Ruth Wakefield was a woman ahead of her time. In 1930, less than a year after the stock market crash that sent the country into financial pandemonium leading to what remains the longest economic downturn in U.S. history, Wakefield and her husband, Kenneth, decided to open a restaurant. The couple purchased a property in Whitman, Massachusetts, about 25 miles south of Boston, with the intention of opening an inn and restaurant. Undeterred by economic uncertainty, they went ahead with their plans and, against long odds, successfully owned and operated The Toll House Inn for 37 years.

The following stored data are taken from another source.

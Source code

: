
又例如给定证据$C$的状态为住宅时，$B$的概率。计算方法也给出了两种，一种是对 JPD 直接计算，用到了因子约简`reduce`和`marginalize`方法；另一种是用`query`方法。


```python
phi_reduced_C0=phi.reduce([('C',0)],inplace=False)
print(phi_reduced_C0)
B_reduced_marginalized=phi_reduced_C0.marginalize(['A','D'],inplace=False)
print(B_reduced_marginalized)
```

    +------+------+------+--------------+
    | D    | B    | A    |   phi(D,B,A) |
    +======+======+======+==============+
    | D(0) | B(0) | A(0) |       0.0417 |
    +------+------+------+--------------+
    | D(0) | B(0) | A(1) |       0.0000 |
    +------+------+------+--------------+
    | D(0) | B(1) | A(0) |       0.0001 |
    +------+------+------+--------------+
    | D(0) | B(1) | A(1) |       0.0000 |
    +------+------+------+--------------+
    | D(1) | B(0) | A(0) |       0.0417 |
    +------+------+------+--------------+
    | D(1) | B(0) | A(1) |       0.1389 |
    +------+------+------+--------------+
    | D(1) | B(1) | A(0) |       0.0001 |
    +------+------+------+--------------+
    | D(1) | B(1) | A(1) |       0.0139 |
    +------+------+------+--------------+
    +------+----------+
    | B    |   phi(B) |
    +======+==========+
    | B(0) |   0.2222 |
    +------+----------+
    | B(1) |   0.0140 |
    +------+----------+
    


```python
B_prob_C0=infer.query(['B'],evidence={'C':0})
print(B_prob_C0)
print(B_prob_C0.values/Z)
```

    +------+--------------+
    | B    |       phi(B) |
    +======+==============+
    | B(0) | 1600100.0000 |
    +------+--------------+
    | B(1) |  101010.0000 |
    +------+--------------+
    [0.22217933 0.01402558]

Did you catch the name of the Wakefields' restaurant? It's not a coincidence. The Toll House Inn is the birthplace of the Toll House Cookie. Stories of the genesis of ubiquitous cookies vary; some food historians, including Carolyn Wyman, author of "The Great American Chocolate Chip Cookie Book," insist Wakefield was intentionally experimenting with flavors when she decided to add chocolate chips to her cookie batter. "Most of the way the history is presented is that the cookie was invented by a mistake," Wyman told Bakepedia in 2014. "I absolutely believe she knew what she was doing. She was a marketer, a businesswoman, and a trained cook with training in nutrition. Like any good restaurateur, keeping the menu fresh was important."

Savvy planning or accidental discovery?

The more widely held story suggests Wakefield was in the process of whipping up a batch of Butter Drop Do pecan icebox cookies — a popular Toll House Inn dessert item usually served with ice cream — when she realized she was short on nuts. Glancing around the restaurant pantry, she noticed a bar of semi-sweet chocolate. An ah-ha moment ensued. Wakefield decided to improvise, grabbing a nearby ice pick and quickly chopping the chocolate bar into bite-sized pieces she could blend into the batter. The Toll House Chocolate Crunch Cookie (chocolate crunch was eventually dropped from the name) was born.

Chocolate giant Nestlé eventually caught wind of Wakefield's new cookie recipe and reached out for permission to print it on the labels of their chocolate bars. The company initiated a marketing effort and word of Wakefield's makeshift began to spread. Initially, Nestlé continued to sell semi-sweet chocolate in bar form scored for easy chipping, but the 1940s brought the introduction of the chocolate chips we know today.

A decades-long legacy

In a perfect world, the savvy creator of the Toll House Cookie would have shared in the profits Nestlé likely saw from the increased sales generated by her recipe, but that's not what happened. In 1939 — just as the nation was beginning to emerge from The Great Depression — Wakefield sold the rights to the recipe for a reported sum of $1, plus a reported lifetime supply of chocolate and the potential for ongoing consulting gigs. Still, the Wakefields had a good run. The entrepreneurial couple who stared down the Great Depression despite long odds for success — at the end of their first month in business, their nest egg totaled just $10 (about $185 in 2023 dollars) — owned and operated the Toll House Inn until 1967 when they sold what was by then an iconic property and retired to the nearby town of Duxbury.

Ruth died in 1977. Her husband, Kenneth, died at the age of 100 in 1997 — the same year Toll House Cookies became the official state cookie of Massachusetts. The Toll House Inn remained a popular restaurant and event venue until it was destroyed by fire in 1984. Today, the birthplace of the Toll House Cookie is marked only by a bronze plaque. The cookies, though, are always within reach. And Nestlé still prints Wakefield's original recipe on every bag of its semi-sweet chocolate morsels.